The Home ATM Still Open in Q1 2022; Closing Soon

by Calculated Risk on 6/09/2022 01:37:00 PM

Today, in the Real Estate Newsletter: The Home ATM Still Open in Q1 2022; Closing Soon

Excerpt:

First, here is the quarterly increase in mortgage debt from the Federal Reserve’s report since 2000. In the mid ‘00s, there was a large increase in mortgage debt associated with the housing bubble.

Mortgage Equity WithdrawalIn Q1 2022, mortgage debt increased $222 billion, slightly lower than the three previous quarters. Note the almost 7 years of declining mortgage debt as distressed sales (foreclosures and short sales) wiped out a significant amount of debt.

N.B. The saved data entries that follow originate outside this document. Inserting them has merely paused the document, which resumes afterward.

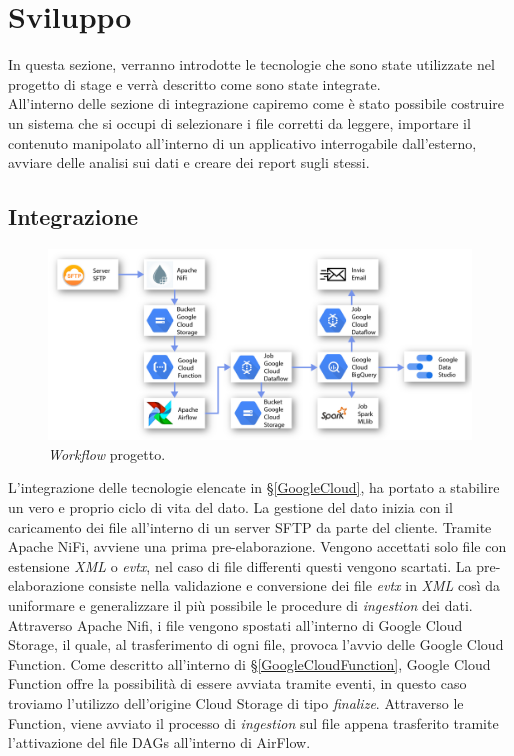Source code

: \chapter{Sviluppo}\label{ch:sviluppo}
In questa sezione, verranno introdotte le tecnologie che sono state utilizzate nel progetto di stage e verrà descritto come sono state integrate. 
\\
All'interno delle sezione di integrazione capiremo come è stato possibile costruire un sistema che si occupi di selezionare i file corretti da leggere, importare il contenuto manipolato all'interno di un applicativo interrogabile dall'esterno, avviare delle analisi sui dati e creare dei report sugli stessi.
\section{Integrazione}
\begin{figure}[h!]
	\centering
	\includegraphics[scale=0.65]{figures/Schema_complessivo_ridotto}
	\caption[Workflow progetto	.]{\emph{Workflow} progetto.
		\label{fig:workflow}}
\end{figure}	
L'integrazione delle tecnologie elencate in §\ref{GoogleCloud}{}, ha portato a stabilire un vero e proprio ciclo di vita del dato.
La gestione del dato inizia con il caricamento dei file all'interno di un server SFTP da parte del cliente. Tramite Apache NiFi, avviene una prima pre-elaborazione. Vengono accettati solo file con estensione \emph{XML} o \emph{evtx}, nel caso di file differenti questi vengono scartati. La pre-elaborazione consiste nella validazione e conversione dei file \emph{evtx} in \emph{XML} così da uniformare e generalizzare il più possibile le procedure di \emph{ingestion} dei dati.
\\
Attraverso Apache Nifi, i file vengono spostati all'interno di Google Cloud Storage, il quale, al trasferimento di ogni file, provoca l'avvio delle Google Cloud Function. Come descritto all'interno di §\ref{GoogleCloudFunction}{}, Google Cloud Function offre la possibilità di essere avviata tramite eventi, in questo caso troviamo l'utilizzo dell'origine Cloud Storage di tipo \emph{finalize}. Attraverso le Function, viene avviato il processo di \emph{ingestion} sul file appena trasferito tramite l'attivazione del file DAGs all'interno di AirFlow.
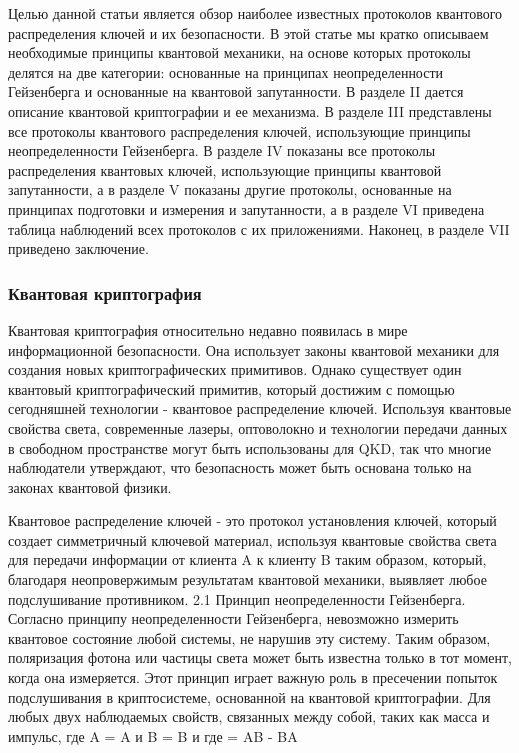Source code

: Целью данной статьи является обзор наиболее известных протоколов квантового распределения ключей и их безопасности. В этой статье мы кратко описываем необходимые принципы квантовой механики, на основе которых протоколы делятся на две категории: основанные на принципах неопределенности Гейзенберга и основанные на квантовой запутанности. В разделе II дается описание квантовой криптографии и ее механизма. В разделе III представлены все протоколы квантового распределения ключей, использующие принципы неопределенности Гейзенберга. В разделе IV показаны все протоколы распределения квантовых ключей, использующие принципы квантовой запутанности, а в разделе V показаны другие протоколы, основанные на принципах подготовки и измерения и запутанности, а в разделе VI приведена таблица наблюдений всех протоколов с их приложениями. Наконец, в разделе VII приведено заключение.

\subsubsection{Квантовая криптография}
Квантовая криптография относительно недавно появилась в мире информационной безопасности. Она использует законы квантовой механики для создания новых криптографических примитивов. Однако существует один квантовый криптографический примитив, который достижим с помощью сегодняшней технологии - квантовое распределение ключей. Используя квантовые свойства света, современные лазеры, оптоволокно и технологии передачи данных в свободном пространстве могут быть использованы для QKD, так что многие наблюдатели утверждают, что безопасность может быть основана только на законах квантовой физики.

Квантовое распределение ключей - это протокол установления ключей, который создает симметричный ключевой материал, используя квантовые свойства света для передачи информации от клиента A к клиенту B таким образом, который, благодаря неопровержимым результатам квантовой механики, выявляет любое подслушивание противником.
2.1 Принцип неопределенности Гейзенберга. Согласно принципу неопределенности Гейзенберга, невозможно измерить квантовое состояние любой системы, не нарушив эту систему. Таким образом, поляризация фотона или частицы света может быть известна только в тот момент, когда она измеряется. Этот принцип играет важную роль в пресечении попыток подслушивания в криптосистеме, основанной на квантовой криптографии.
Для любых двух наблюдаемых свойств, связанных между собой, таких как масса и импульс, где A = A и B = B и где = AB - BA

However, some of this debt is being used to increase the housing stock (purchase new homes), so this isn’t all MEW.
...
The bottom line is the recent increase in MEW is not concerning - it is far less as a percent of disposable personal income than during the bubble, and most homeowners have substantial equity.

Also, it is very likely that MEW will decrease sharply in 2022 as refinance activity declines due to higher mortgage rates. I expect significantly lower levels of MEW in the last three quarters of2022.
There is much more in the article. You can subscribe at https://calculatedrisk.substack.com/ (All ad free, most content free).

Fed's Flow of Funds: Household Net Worth Decreased $0.55 Trillion in Q1

by Calculated Risk on 6/09/2022 12:22:00 PM

The Federal Reserve released the Q1 2022 Flow of Funds report today: Financial Accounts of the United States.

The net worth of households and nonprofits fell to $149.3 trillion during the first quarter of 2022. The value of directly and indirectly held corporate equities decreased $3.0 trillion and the value of real estate increased $1.7 trillion.
...
Household debt increased 8.3 percent at an annual rate in the first quarter of 2022. Consumer credit grew at an annual rate of 8.7 percent, while mortgage debt (excluding charge-offs) grew at an annual rate of 8.6 percent.
Household Net Worth as Percent of GDP Click on graph for larger image.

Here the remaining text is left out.